- **WHAT YOU NEED TO DO**: Transcribe the records below in full; pictures stay out of the copy.

(Dataset entries)
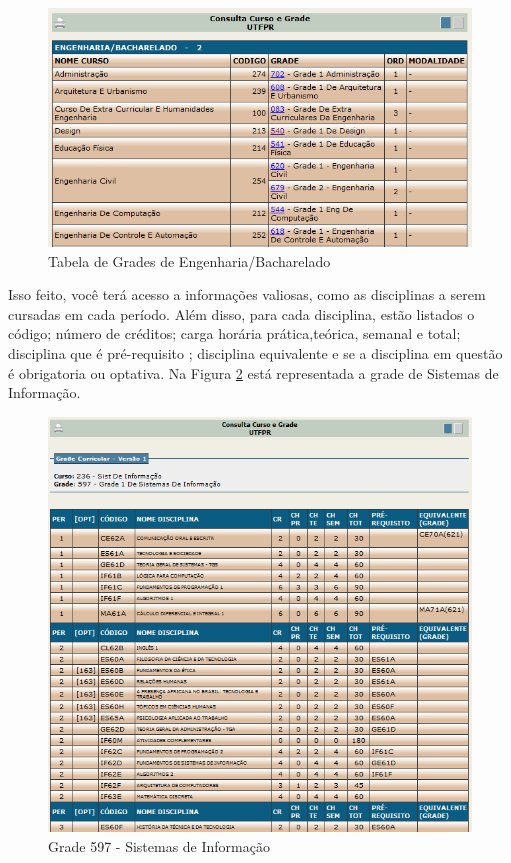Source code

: \documentclass[a4paper,12pt,openany]{article}
\begin{document}
	\begin{figure}[ht!]  \centering
		\includegraphics[scale=0.5]{Grade_Tabela.png}
		\caption{Tabela de Grades de Engenharia/Bacharelado}
		\label{gradeTabela}
	\end{figure}

Isso feito, você terá acesso a informações valiosas, como as disciplinas a serem cursadas em cada período. Além disso, para cada disciplina, estão listados o código; número de créditos; carga horária prática,teórica, semanal e total; disciplina que é pré-requisito ; disciplina equivalente e se a disciplina em questão é obrigatoria ou optativa. Na Figura \ref{gradeCurso} está representada a grade de Sistemas de Informação.

	\begin{figure}[ht!]  \centering
		\includegraphics[scale=0.5]{Grade_Curso.png}
		\caption{Grade 597 - Sistemas de Informação}
		\label{gradeCurso}
	\end{figure}
\end{document}
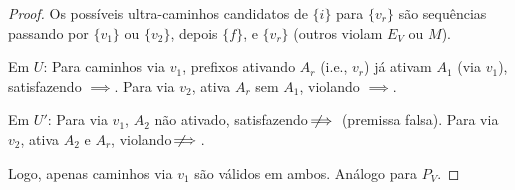 \documentclass{article}
\begin{document}
\begin{proof}
Os possíveis ultra-caminhos candidatos de \( \{i\} \) para \( \{v_r\} \) são sequências passando por \( \{v_1\} \) ou \( \{v_2\} \), depois \( \{f\} \), e \( \{v_r\} \) (outros violam \( E_V \) ou \( M \)).

Em \( U \): Para caminhos via \( v_1 \), prefixos ativando \( A_r \) (i.e., \( v_r \)) já ativam \( A_1 \) (via \( v_1 \)), satisfazendo \( \implies \). Para via \( v_2 \), ativa \( A_r \) sem \( A_1 \), violando \( \implies \).

Em \( U' \): Para via \( v_1 \), \( A_2 \) não ativado, satisfazendo \( \not\!\!\!\implies \) (premissa falsa). Para via \( v_2 \), ativa \( A_2 \) e \( A_r \), violando \( \not\!\!\!\implies \).

Logo, apenas caminhos via \( v_1 \) são válidos em ambos. Análogo para \( P_V \).
\end{proof}

\newpage
\end{document}
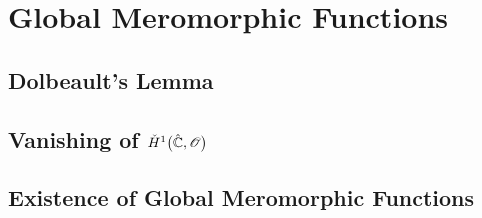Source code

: \documentclass[../Moduli_Spaces_of_Riemann_Surfaces.tex]{subfiles}
\begin{document}
    \section{Global Meromorphic Functions}
    \subsection{Dolbeault's Lemma}
    \subsection{Vanishing of $\check{H}^1\big(\hat{\mathbb{C}},\mathscr{O}\big)$}
    \subsection{Existence of Global Meromorphic Functions}
\end{document}
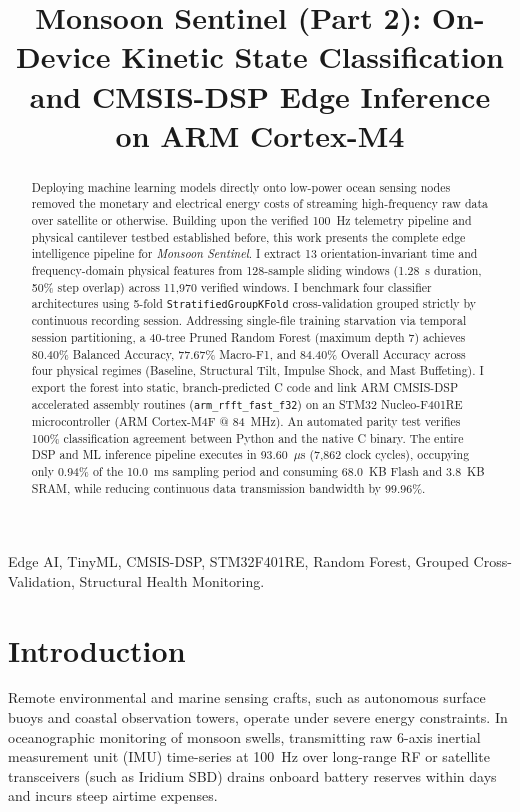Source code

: \documentclass[twocolumn]{article}
\title{Monsoon Sentinel (Part 2): On-Device Kinetic State Classification and CMSIS-DSP Edge Inference on ARM Cortex-M4}
\begin{document}
\ninept
\maketitle

\begin{abstract}
Deploying machine learning models directly onto low-power ocean sensing nodes removed the monetary and electrical energy costs of streaming high-frequency raw data over satellite or otherwise. Building upon the verified 100~Hz telemetry pipeline and physical cantilever testbed established before, this work presents the complete edge intelligence pipeline for \textit{Monsoon Sentinel}. I extract 13 orientation-invariant time and frequency-domain physical features from 128-sample sliding windows (1.28~s duration, 50\% step overlap) across 11,970 verified windows. I benchmark four classifier architectures using 5-fold \texttt{StratifiedGroupKFold} cross-validation grouped strictly by continuous recording session. Addressing single-file training starvation via temporal session partitioning, a 40-tree Pruned Random Forest (maximum depth 7) achieves 80.40\% Balanced Accuracy, 77.67\% Macro-F1, and 84.40\% Overall Accuracy across four physical regimes (Baseline, Structural Tilt, Impulse Shock, and Mast Buffeting). I export the forest into static, branch-predicted C code and link ARM CMSIS-DSP accelerated assembly routines (\texttt{arm\_rfft\_fast\_f32}) on an STM32 Nucleo-F401RE microcontroller (ARM Cortex-M4F @ 84~MHz). An automated parity test verifies 100\% classification agreement between Python and the native C binary. The entire DSP and ML inference pipeline executes in 93.60~$\mu$s (7,862 clock cycles), occupying only 0.94\% of the 10.0~ms sampling period and consuming 68.0~KB Flash and 3.8~KB SRAM, while reducing continuous data transmission bandwidth by 99.96\%.
\end{abstract}

\begin{keywords}
Edge AI, TinyML, CMSIS-DSP, STM32F401RE, Random Forest, Grouped Cross-Validation, Structural Health Monitoring.
\end{keywords}

\section{Introduction}
Remote environmental and marine sensing crafts, such as autonomous surface buoys and coastal observation towers, operate under severe energy constraints. In oceanographic monitoring of monsoon swells, transmitting raw 6-axis inertial measurement unit (IMU) time-series at 100~Hz over long-range RF or satellite transceivers (such as Iridium SBD) drains onboard battery reserves within days and incurs steep airtime expenses. 
\end{document}
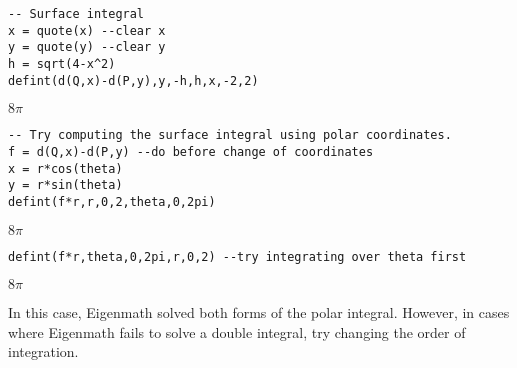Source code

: \begin{Verbatim}[formatcom=\color{blue},samepage=true]
-- Surface integral
x = quote(x) --clear x
y = quote(y) --clear y
h = sqrt(4-x^2)
defint(d(Q,x)-d(P,y),y,-h,h,x,-2,2)
\end{Verbatim}

$\displaystyle 8\pi$

\begin{Verbatim}[formatcom=\color{blue},samepage=true]
-- Try computing the surface integral using polar coordinates.
f = d(Q,x)-d(P,y) --do before change of coordinates
x = r*cos(theta)
y = r*sin(theta)
defint(f*r,r,0,2,theta,0,2pi)
\end{Verbatim}

$\displaystyle 8\pi$

\begin{Verbatim}[formatcom=\color{blue},samepage=true]
defint(f*r,theta,0,2pi,r,0,2) --try integrating over theta first
\end{Verbatim}

$\displaystyle 8\pi$

In this case, Eigenmath solved both forms of the polar integral.
However, in cases where Eigenmath fails to solve a double integral, try
changing the order of integration.
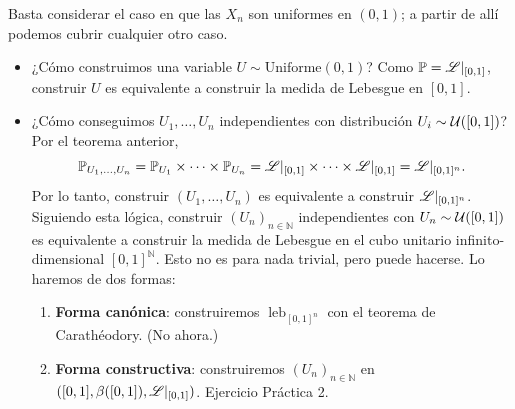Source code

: \begin{eg}
    Basta considerar el caso en que las \(X_n\) son uniformes en \((0,1)\); a partir de allí podemos cubrir cualquier otro caso.
\end{eg}

\begin{itemize}
	\item ¿Cómo construimos una variable \(U \sim \text{Uniforme}(0,1)\)? Como \(\mathbb{P} = \mscr{L}|_{[0,1]}\), construir \(U\) es equivalente a construir la medida de Lebesgue en \([0,1]\).

	\item ¿Cómo conseguimos \(U_1,\dots,U_n\) independientes con distribución \(U_{i} \sim \mcal{U}([0,1])\)? Por el teorema anterior,
	\[
	\mathbb{P}_{U_1,\dots,U_n} = \mathbb{P}_{U_1} \times \cdots \times \mathbb{P}_{U_n} = \mscr{L}|_{[0,1]} \times \cdots \times \mscr{L}|_{[0,1]} = \mscr{L}|_{[0,1]^{n}}.
	\]
	Por lo tanto, construir \((U_1,\dots,U_n)\) es equivalente a construir $\mscr{L}|_{[0,1]^{n}}$. Siguiendo esta lógica, construir \((U_n)_{n\in\mathbb{N}}\) independientes con \(U_n \sim \mcal{U}([0,1])\) es equivalente a construir la medida de Lebesgue en el cubo unitario infinito-dimensional \([0,1]^{\mathbb{N}}\). Esto no es para nada trivial, pero puede hacerse. Lo haremos de dos formas:
    \begin{enumerate}
        \item \textbf{Forma canónica}: construiremos \(\operatorname{leb}_{[0,1]^n}\) con el teorema de Carathéodory. (No ahora.)
		\item \textbf{Forma constructiva}: construiremos \((U_n)_{n\in\mathbb{N}}\) en \(([0,1], \beta([0,1]), \mscr{L}|_{[0,1]})\). Ejercicio Práctica 2.
    \end{enumerate}
\end{itemize}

- **RESPONSE TO THE EXERCISE**:
Source code

: \documentclass[a4paper,12pt,openany]{article}
\begin{document}
	\begin{figure}[ht!]  \centering
		\includegraphics[scale=0.5]{Grade_Tabela.png}
		\caption{Tabela de Grades de Engenharia/Bacharelado}
		\label{gradeTabela}
	\end{figure}

Isso feito, você terá acesso a informações valiosas, como as disciplinas a serem cursadas em cada período. Além disso, para cada disciplina, estão listados o código; número de créditos; carga horária prática,teórica, semanal e total; disciplina que é pré-requisito ; disciplina equivalente e se a disciplina em questão é obrigatoria ou optativa. Na Figura \ref{gradeCurso} está representada a grade de Sistemas de Informação.

	\begin{figure}[ht!]  \centering
		\includegraphics[scale=0.5]{Grade_Curso.png}
		\caption{Grade 597 - Sistemas de Informação}
		\label{gradeCurso}
	\end{figure}
\end{document}
 \documentclass{article}
\begin{document}
\begin{proof}
Os possíveis ultra-caminhos candidatos de \( \{i\} \) para \( \{v_r\} \) são sequências passando por \( \{v_1\} \) ou \( \{v_2\} \), depois \( \{f\} \), e \( \{v_r\} \) (outros violam \( E_V \) ou \( M \)).

Em \( U \): Para caminhos via \( v_1 \), prefixos ativando \( A_r \) (i.e., \( v_r \)) já ativam \( A_1 \) (via \( v_1 \)), satisfazendo \( \implies \). Para via \( v_2 \), ativa \( A_r \) sem \( A_1 \), violando \( \implies \).

Em \( U' \): Para via \( v_1 \), \( A_2 \) não ativado, satisfazendo \( \not\!\!\!\implies \) (premissa falsa). Para via \( v_2 \), ativa \( A_2 \) e \( A_r \), violando \( \not\!\!\!\implies \).

Logo, apenas caminhos via \( v_1 \) são válidos em ambos. Análogo para \( P_V \).
\end{proof}

\newpage
\end{document}
Source code

: \documentclass[../Moduli_Spaces_of_Riemann_Surfaces.tex]{subfiles}
\begin{document}
    \section{Global Meromorphic Functions}
    \subsection{Dolbeault's Lemma}
    \subsection{Vanishing of $\check{H}^1\big(\hat{\mathbb{C}},\mathscr{O}\big)$}
    \subsection{Existence of Global Meromorphic Functions}
\end{document}
Source code

: \documentclass[twocolumn]{article}
\title{Monsoon Sentinel (Part 2): On-Device Kinetic State Classification and CMSIS-DSP Edge Inference on ARM Cortex-M4}
\begin{document}
\ninept
\maketitle

\begin{abstract}
Deploying machine learning models directly onto low-power ocean sensing nodes removed the monetary and electrical energy costs of streaming high-frequency raw data over satellite or otherwise. Building upon the verified 100~Hz telemetry pipeline and physical cantilever testbed established before, this work presents the complete edge intelligence pipeline for \textit{Monsoon Sentinel}. I extract 13 orientation-invariant time and frequency-domain physical features from 128-sample sliding windows (1.28~s duration, 50\% step overlap) across 11,970 verified windows. I benchmark four classifier architectures using 5-fold \texttt{StratifiedGroupKFold} cross-validation grouped strictly by continuous recording session. Addressing single-file training starvation via temporal session partitioning, a 40-tree Pruned Random Forest (maximum depth 7) achieves 80.40\% Balanced Accuracy, 77.67\% Macro-F1, and 84.40\% Overall Accuracy across four physical regimes (Baseline, Structural Tilt, Impulse Shock, and Mast Buffeting). I export the forest into static, branch-predicted C code and link ARM CMSIS-DSP accelerated assembly routines (\texttt{arm\_rfft\_fast\_f32}) on an STM32 Nucleo-F401RE microcontroller (ARM Cortex-M4F @ 84~MHz). An automated parity test verifies 100\% classification agreement between Python and the native C binary. The entire DSP and ML inference pipeline executes in 93.60~$\mu$s (7,862 clock cycles), occupying only 0.94\% of the 10.0~ms sampling period and consuming 68.0~KB Flash and 3.8~KB SRAM, while reducing continuous data transmission bandwidth by 99.96\%.
\end{abstract}

\begin{keywords}
Edge AI, TinyML, CMSIS-DSP, STM32F401RE, Random Forest, Grouped Cross-Validation, Structural Health Monitoring.
\end{keywords}

\section{Introduction}
Remote environmental and marine sensing crafts, such as autonomous surface buoys and coastal observation towers, operate under severe energy constraints. In oceanographic monitoring of monsoon swells, transmitting raw 6-axis inertial measurement unit (IMU) time-series at 100~Hz over long-range RF or satellite transceivers (such as Iridium SBD) drains onboard battery reserves within days and incurs steep airtime expenses. 
\end{document}
Source code

: \begin{Verbatim}[formatcom=\color{blue},samepage=true]
-- Surface integral
x = quote(x) --clear x
y = quote(y) --clear y
h = sqrt(4-x^2)
defint(d(Q,x)-d(P,y),y,-h,h,x,-2,2)
\end{Verbatim}

$\displaystyle 8\pi$

\begin{Verbatim}[formatcom=\color{blue},samepage=true]
-- Try computing the surface integral using polar coordinates.
f = d(Q,x)-d(P,y) --do before change of coordinates
x = r*cos(theta)
y = r*sin(theta)
defint(f*r,r,0,2,theta,0,2pi)
\end{Verbatim}

$\displaystyle 8\pi$

\begin{Verbatim}[formatcom=\color{blue},samepage=true]
defint(f*r,theta,0,2pi,r,0,2) --try integrating over theta first
\end{Verbatim}

$\displaystyle 8\pi$

In this case, Eigenmath solved both forms of the polar integral.
However, in cases where Eigenmath fails to solve a double integral, try
changing the order of integration.
Source code

: \begin{eg}
    Basta considerar el caso en que las \(X_n\) son uniformes en \((0,1)\); a partir de allí podemos cubrir cualquier otro caso.
\end{eg}

\begin{itemize}
	\item ¿Cómo construimos una variable \(U \sim \text{Uniforme}(0,1)\)? Como \(\mathbb{P} = \mscr{L}|_{[0,1]}\), construir \(U\) es equivalente a construir la medida de Lebesgue en \([0,1]\).

	\item ¿Cómo conseguimos \(U_1,\dots,U_n\) independientes con distribución \(U_{i} \sim \mcal{U}([0,1])\)? Por el teorema anterior,
	\[
	\mathbb{P}_{U_1,\dots,U_n} = \mathbb{P}_{U_1} \times \cdots \times \mathbb{P}_{U_n} = \mscr{L}|_{[0,1]} \times \cdots \times \mscr{L}|_{[0,1]} = \mscr{L}|_{[0,1]^{n}}.
	\]
	Por lo tanto, construir \((U_1,\dots,U_n)\) es equivalente a construir $\mscr{L}|_{[0,1]^{n}}$. Siguiendo esta lógica, construir \((U_n)_{n\in\mathbb{N}}\) independientes con \(U_n \sim \mcal{U}([0,1])\) es equivalente a construir la medida de Lebesgue en el cubo unitario infinito-dimensional \([0,1]^{\mathbb{N}}\). Esto no es para nada trivial, pero puede hacerse. Lo haremos de dos formas:
    \begin{enumerate}
        \item \textbf{Forma canónica}: construiremos \(\operatorname{leb}_{[0,1]^n}\) con el teorema de Carathéodory. (No ahora.)
		\item \textbf{Forma constructiva}: construiremos \((U_n)_{n\in\mathbb{N}}\) en \(([0,1], \beta([0,1]), \mscr{L}|_{[0,1]})\). Ejercicio Práctica 2.
    \end{enumerate}
\end{itemize}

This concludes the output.